HOW TO COMPLETE THIS TASK: Report every line below that has the string "INSERT" in it.

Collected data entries
= = =

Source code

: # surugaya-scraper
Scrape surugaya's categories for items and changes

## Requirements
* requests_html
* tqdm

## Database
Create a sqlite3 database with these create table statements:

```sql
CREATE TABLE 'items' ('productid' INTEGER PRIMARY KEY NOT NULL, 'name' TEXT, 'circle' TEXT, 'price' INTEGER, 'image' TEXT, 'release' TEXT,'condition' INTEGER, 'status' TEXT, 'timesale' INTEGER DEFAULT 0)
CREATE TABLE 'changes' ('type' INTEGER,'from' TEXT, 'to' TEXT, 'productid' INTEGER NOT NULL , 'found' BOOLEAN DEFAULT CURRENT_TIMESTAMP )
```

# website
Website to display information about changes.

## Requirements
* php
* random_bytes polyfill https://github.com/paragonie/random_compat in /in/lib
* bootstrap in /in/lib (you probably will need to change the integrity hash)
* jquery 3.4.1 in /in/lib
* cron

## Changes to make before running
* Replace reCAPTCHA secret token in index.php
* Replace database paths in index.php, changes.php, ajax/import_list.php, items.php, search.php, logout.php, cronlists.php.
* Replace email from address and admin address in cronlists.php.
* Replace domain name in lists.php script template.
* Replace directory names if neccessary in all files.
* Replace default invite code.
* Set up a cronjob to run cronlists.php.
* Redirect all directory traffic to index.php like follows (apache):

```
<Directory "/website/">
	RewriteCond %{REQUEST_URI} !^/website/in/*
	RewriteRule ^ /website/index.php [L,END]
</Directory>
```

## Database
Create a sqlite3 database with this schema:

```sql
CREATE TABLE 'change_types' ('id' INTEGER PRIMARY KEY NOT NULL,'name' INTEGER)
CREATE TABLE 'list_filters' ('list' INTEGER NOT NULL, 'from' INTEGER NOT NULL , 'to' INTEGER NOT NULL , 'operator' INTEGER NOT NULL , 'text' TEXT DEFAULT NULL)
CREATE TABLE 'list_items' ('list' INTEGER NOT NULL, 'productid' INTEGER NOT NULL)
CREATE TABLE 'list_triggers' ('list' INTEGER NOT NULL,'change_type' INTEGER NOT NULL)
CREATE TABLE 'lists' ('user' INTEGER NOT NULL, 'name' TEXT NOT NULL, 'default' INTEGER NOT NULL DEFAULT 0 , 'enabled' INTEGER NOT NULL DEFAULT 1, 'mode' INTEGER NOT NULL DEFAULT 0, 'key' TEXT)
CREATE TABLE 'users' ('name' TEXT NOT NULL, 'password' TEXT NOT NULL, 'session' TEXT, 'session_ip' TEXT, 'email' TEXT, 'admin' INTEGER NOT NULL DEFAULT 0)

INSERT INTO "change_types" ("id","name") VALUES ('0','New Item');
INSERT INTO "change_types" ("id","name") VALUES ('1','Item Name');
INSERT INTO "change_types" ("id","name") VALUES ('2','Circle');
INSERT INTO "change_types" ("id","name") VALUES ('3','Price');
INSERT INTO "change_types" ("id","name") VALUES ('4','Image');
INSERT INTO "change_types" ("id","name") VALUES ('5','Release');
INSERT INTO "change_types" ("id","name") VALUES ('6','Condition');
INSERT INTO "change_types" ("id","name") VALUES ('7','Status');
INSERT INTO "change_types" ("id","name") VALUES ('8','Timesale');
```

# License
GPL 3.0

= = =

RESPONSE FOR THIS EXERCISE:
INSERT INTO "change_types" ("id","name") VALUES ('0','New Item');
INSERT INTO "change_types" ("id","name") VALUES ('1','Item Name');
INSERT INTO "change_types" ("id","name") VALUES ('2','Circle');
INSERT INTO "change_types" ("id","name") VALUES ('3','Price');
INSERT INTO "change_types" ("id","name") VALUES ('4','Image');
INSERT INTO "change_types" ("id","name") VALUES ('5','Release');
INSERT INTO "change_types" ("id","name") VALUES ('6','Condition');
INSERT INTO "change_types" ("id","name") VALUES ('7','Status');
INSERT INTO "change_types" ("id","name") VALUES ('8','Timesale');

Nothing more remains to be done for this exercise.